** YOUR GOAL **
Hunt through the entries for the word "speech" and copy each line in which it appears.

+++ LISTED ENTRIES

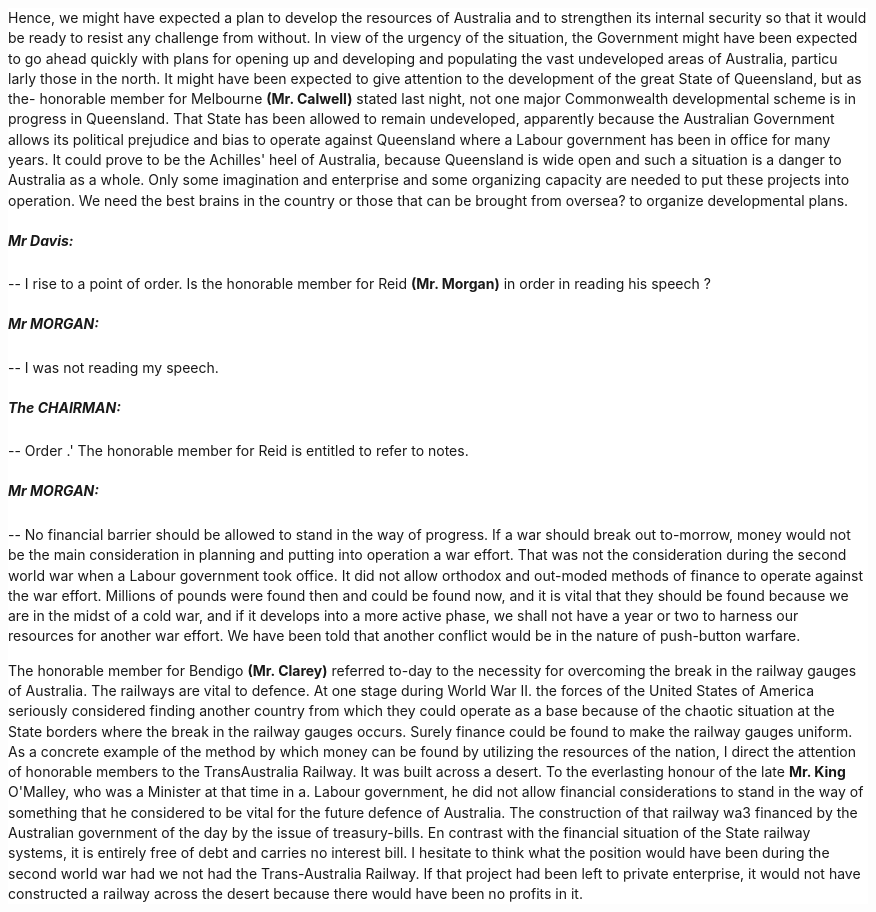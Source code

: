 Hence, we might have expected a plan to develop the resources of Australia and to strengthen its internal security so that it would be ready to resist any challenge from without. In view of the urgency of the situation, the Government might have been expected to go ahead quickly with plans for opening up and developing and populating the vast undeveloped areas of Australia, particu larly those in the north. It might have been expected to give attention to the development of the great State of Queensland, but as the- honorable member for Melbourne  **(Mr. Calwell)**  stated last night, not one major Commonwealth developmental scheme is in progress in Queensland. That State has been allowed to remain undeveloped, apparently because the Australian Government allows its political prejudice and bias to operate against Queensland where a Labour government has been in office for many years. It could prove to be the Achilles' heel of Australia, because Queensland is wide open and such a situation is a danger to Australia as a whole. Only some imagination and enterprise and some organizing capacity are needed to put these projects into operation. We need the best brains in the country or those that can be brought from oversea? to organize developmental plans. 

##### Mr Davis:

--  I rise to a point of order. Is the honorable member for Reid  **(Mr. Morgan)**  in order in reading his speech ? 

##### Mr MORGAN:

-- I was not reading my speech. 

##### The CHAIRMAN:

-- Order .' The honorable member for Reid is entitled to refer to notes. 

##### Mr MORGAN:

-- No financial barrier should be allowed to stand in the way of progress. If a war should break out to-morrow, money would not be the main consideration in planning and putting into operation a war effort. That was not the consideration during the second world war when a Labour government took office. It did not allow orthodox and out-moded methods of finance to operate against the war effort. Millions of pounds were found then and could be found now, and it is vital that they should be found because we are in the midst of a cold war, and if it develops into a more active phase, we shall not have a year or two to harness our resources for another war effort. We have been told that another conflict would be in the nature of push-button warfare. 

The honorable member for Bendigo  **(Mr. Clarey)**  referred to-day to the necessity for overcoming the break in the railway gauges of Australia. The railways are vital to defence. At one stage  during World War II. the forces of the United States of America seriously considered finding another country from which they could operate as a base because of the chaotic situation at the State borders where the break in the railway gauges occurs. Surely finance could be found to make the railway gauges uniform. As a concrete example of the method by which money can be found by utilizing the resources of the nation, I direct the attention of honorable members to the TransAustralia Railway. It was built across a desert. To the everlasting honour of the late  **Mr. King**  O'Malley, who was a Minister at that time in a. Labour government, he did not allow financial considerations to stand in the way of something that he considered to be vital for the future defence of Australia. The construction of that railway wa3 financed by the Australian government of the day by the issue of treasury-bills. En contrast with the financial situation of the State railway systems, it is entirely free of debt and carries no interest bill. I hesitate to think what the position would have been during the second world war had we not had the Trans-Australia Railway. If that project had been left to private enterprise, it would not have constructed a railway across the desert because there would have been no profits in it.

++++++

** YOUR RESPONSE **
--  I rise to a point of order. Is the honorable member for Reid  **(Mr. Morgan)**  in order in reading his speech ? 
-- I was not reading my speech. 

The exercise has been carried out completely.